##### Data for the task

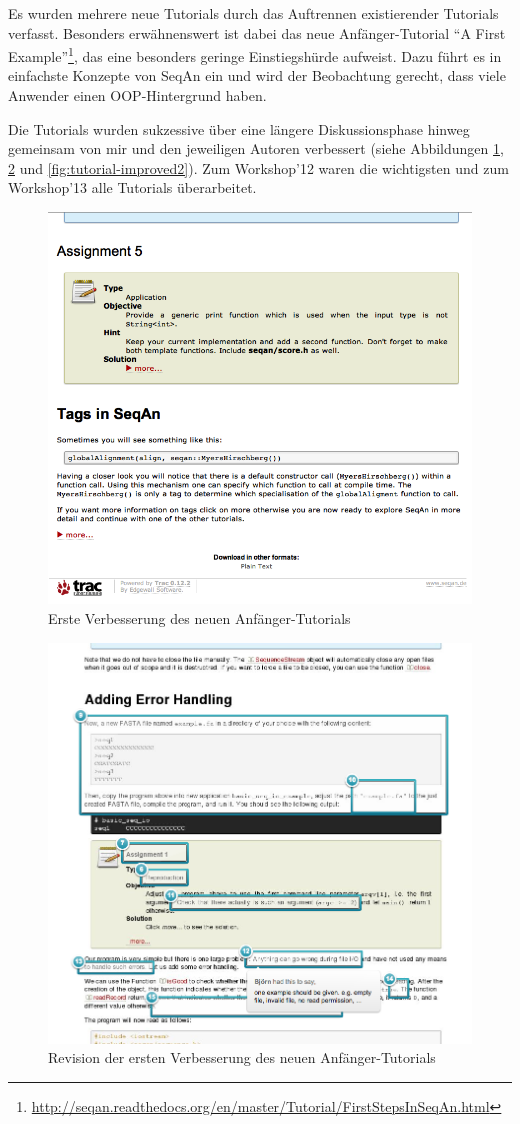 Es wurden mehrere neue Tutorials durch das Auftrennen existierender Tutorials verfasst. Besonders erwähnenswert ist dabei das neue Anfänger-Tutorial ``A First Example''\footnote{\url{http://seqan.readthedocs.org/en/master/Tutorial/FirstStepsInSeqAn.html}}, das eine besonders geringe Einstiegshürde aufweist. Dazu führt es in einfachste Konzepte von SeqAn ein und wird der Beobachtung gerecht, dass viele Anwender einen OOP-Hintergrund haben. 

Die Tutorials wurden sukzessive über eine längere Diskussionsphase hinweg gemeinsam von mir und den jeweiligen Autoren verbessert  (siehe Abbildungen \ref{fig:tutorial-improved}, \ref{fig:tutorial-revisioned} und \ref{fig:tutorial-improved2}). Zum Workshop'12 waren die wichtigsten und zum Workshop'13 alle Tutorials überarbeitet.

\begin{figure}
  \centering
    \includegraphics[width=0.57\linewidth]{Figures/tutorial-improved.png}
  \caption{Erste Verbesserung des neuen Anfänger-Tutorials}
  \label{fig:tutorial-improved}
\end{figure}

\begin{figure}
  \centering
    \includegraphics[width=0.65\linewidth]{Figures/tutorial-revisioned.png}
  \caption{Revision der ersten Verbesserung des neuen Anfänger-Tutorials}
  \label{fig:tutorial-revisioned}
\end{figure}

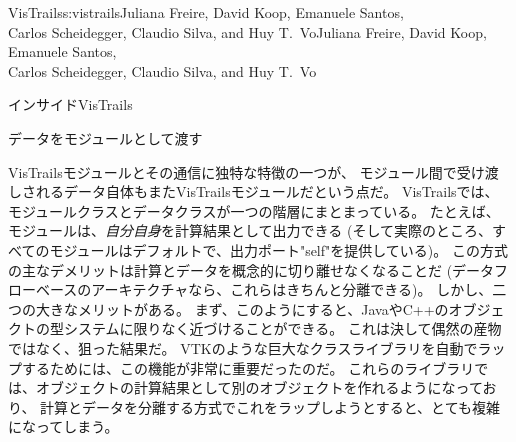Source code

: \begin{aosachaptertoc}{VisTrails}{s:vistrails}{Juliana Freire, David Koop, Emanuele Santos, \\ Carlos Scheidegger, Claudio Silva, and Huy T.\ Vo}{Juliana Freire, David Koop, Emanuele Santos, \\ \hspace*{0.9cm} Carlos Scheidegger, Claudio Silva, and Huy T.\ Vo}
\begin{aosasect1}{インサイドVisTrails}
\begin{aosasect2}{データをモジュールとして渡す}

VisTrailsモジュールとその通信に独特な特徴の一つが、
モジュール間で受け渡しされるデータ自体もまたVisTrailsモジュールだという点だ。
VisTrailsでは、モジュールクラスとデータクラスが一つの階層にまとまっている。
たとえば、モジュールは、\emph{自分自身}を計算結果として出力できる
(そして実際のところ、すべてのモジュールはデフォルトで、出力ポート"self"を提供している)。
この方式の主なデメリットは計算とデータを概念的に切り離せなくなることだ
(データフローベースのアーキテクチャなら、これらはきちんと分離できる)。
しかし、二つの大きなメリットがある。
まず、このようにすると、JavaやC++のオブジェクトの型システムに限りなく近づけることができる。
これは決して偶然の産物ではなく、狙った結果だ。
VTKのような巨大なクラスライブラリを自動でラップするためには、この機能が非常に重要だったのだ。
これらのライブラリでは、オブジェクトの計算結果として別のオブジェクトを作れるようになっており、
計算とデータを分離する方式でこれをラップしようとすると、とても複雑になってしまう。


\end{aosasect2}
\end{aosasect1}
\end{aosachaptertoc}
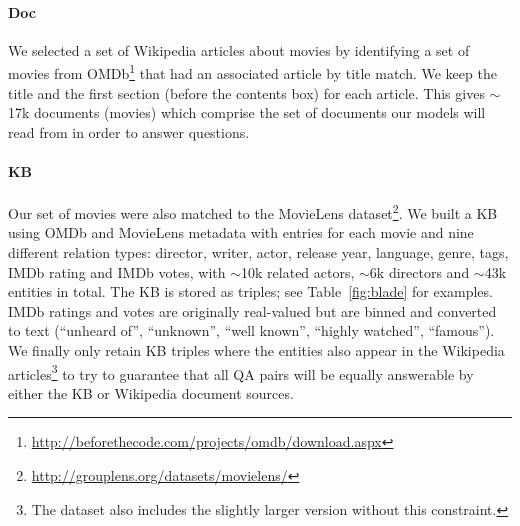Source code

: \paragraph{Doc}
We selected a set of Wikipedia articles about movies
by identifying a set of movies from OMDb\footnote{\tiny{\url{http://beforethecode.com/projects/omdb/download.aspx}}}
that had an associated article by title match.
We keep the title and the first section (before the contents box) for each article.
This gives $\sim$17k documents (movies) which comprise the set of documents our
models will read from in order to answer questions.

\paragraph{KB}
Our set of movies were also matched to
the MovieLens dataset\footnote{\tiny{\url{http://grouplens.org/datasets/movielens/}}}.
We built a KB using OMDb and MovieLens metadata with entries for each movie and nine different relation types:
director, writer, actor, release year, language, genre, tags, IMDb rating and IMDb votes,
with $\sim$10k related actors, $\sim$6k directors and
$\sim$43k  entities in total.
The KB is stored as triples; see Table~\ref{fig:blade} for examples.
IMDb ratings and votes
are originally real-valued but are binned and converted to text
 (``unheard of'', ``unknown'', ``well known'', ``highly watched'', ``famous'').
We finally only retain KB triples where the entities also appear in the Wikipedia
articles\footnote{The dataset also
includes the slightly larger version without this constraint.}
to try to
guarantee that all QA pairs will be equally answerable by either the KB or Wikipedia document
sources.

##########

• [What the task requires]: Could the data above be reproduced exactly, with the pictures left out?

• [Response area]:
 Es wurden mehrere neue Tutorials durch das Auftrennen existierender Tutorials verfasst. Besonders erwähnenswert ist dabei das neue Anfänger-Tutorial ``A First Example''\footnote{\url{http://seqan.readthedocs.org/en/master/Tutorial/FirstStepsInSeqAn.html}}, das eine besonders geringe Einstiegshürde aufweist. Dazu führt es in einfachste Konzepte von SeqAn ein und wird der Beobachtung gerecht, dass viele Anwender einen OOP-Hintergrund haben. 

Die Tutorials wurden sukzessive über eine längere Diskussionsphase hinweg gemeinsam von mir und den jeweiligen Autoren verbessert  (siehe Abbildungen \ref{fig:tutorial-improved}, \ref{fig:tutorial-revisioned} und \ref{fig:tutorial-improved2}). Zum Workshop'12 waren die wichtigsten und zum Workshop'13 alle Tutorials überarbeitet.

\begin{figure}
  \centering
    \includegraphics[width=0.57\linewidth]{Figures/tutorial-improved.png}
  \caption{Erste Verbesserung des neuen Anfänger-Tutorials}
  \label{fig:tutorial-improved}
\end{figure}

\begin{figure}
  \centering
    \includegraphics[width=0.65\linewidth]{Figures/tutorial-revisioned.png}
  \caption{Revision der ersten Verbesserung des neuen Anfänger-Tutorials}
  \label{fig:tutorial-revisioned}
\end{figure}

Source code

: \begin{aosachaptertoc}{VisTrails}{s:vistrails}{Juliana Freire, David Koop, Emanuele Santos, \\ Carlos Scheidegger, Claudio Silva, and Huy T.\ Vo}{Juliana Freire, David Koop, Emanuele Santos, \\ \hspace*{0.9cm} Carlos Scheidegger, Claudio Silva, and Huy T.\ Vo}
\begin{aosasect1}{インサイドVisTrails}
\begin{aosasect2}{データをモジュールとして渡す}

VisTrailsモジュールとその通信に独特な特徴の一つが、
モジュール間で受け渡しされるデータ自体もまたVisTrailsモジュールだという点だ。
VisTrailsでは、モジュールクラスとデータクラスが一つの階層にまとまっている。
たとえば、モジュールは、\emph{自分自身}を計算結果として出力できる
(そして実際のところ、すべてのモジュールはデフォルトで、出力ポート"self"を提供している)。
この方式の主なデメリットは計算とデータを概念的に切り離せなくなることだ
(データフローベースのアーキテクチャなら、これらはきちんと分離できる)。
しかし、二つの大きなメリットがある。
まず、このようにすると、JavaやC++のオブジェクトの型システムに限りなく近づけることができる。
これは決して偶然の産物ではなく、狙った結果だ。
VTKのような巨大なクラスライブラリを自動でラップするためには、この機能が非常に重要だったのだ。
これらのライブラリでは、オブジェクトの計算結果として別のオブジェクトを作れるようになっており、
計算とデータを分離する方式でこれをラップしようとすると、とても複雑になってしまう。


\end{aosasect2}
\end{aosasect1}
\end{aosachaptertoc}
Source code

: \paragraph{Doc}
We selected a set of Wikipedia articles about movies
by identifying a set of movies from OMDb\footnote{\tiny{\url{http://beforethecode.com/projects/omdb/download.aspx}}}
that had an associated article by title match.
We keep the title and the first section (before the contents box) for each article.
This gives $\sim$17k documents (movies) which comprise the set of documents our
models will read from in order to answer questions.

\paragraph{KB}
Our set of movies were also matched to
the MovieLens dataset\footnote{\tiny{\url{http://grouplens.org/datasets/movielens/}}}.
We built a KB using OMDb and MovieLens metadata with entries for each movie and nine different relation types:
director, writer, actor, release year, language, genre, tags, IMDb rating and IMDb votes,
with $\sim$10k related actors, $\sim$6k directors and
$\sim$43k  entities in total.
The KB is stored as triples; see Table~\ref{fig:blade} for examples.
IMDb ratings and votes
are originally real-valued but are binned and converted to text
 (``unheard of'', ``unknown'', ``well known'', ``highly watched'', ``famous'').
We finally only retain KB triples where the entities also appear in the Wikipedia
articles\footnote{The dataset also
includes the slightly larger version without this constraint.}
to try to
guarantee that all QA pairs will be equally answerable by either the KB or Wikipedia document
sources.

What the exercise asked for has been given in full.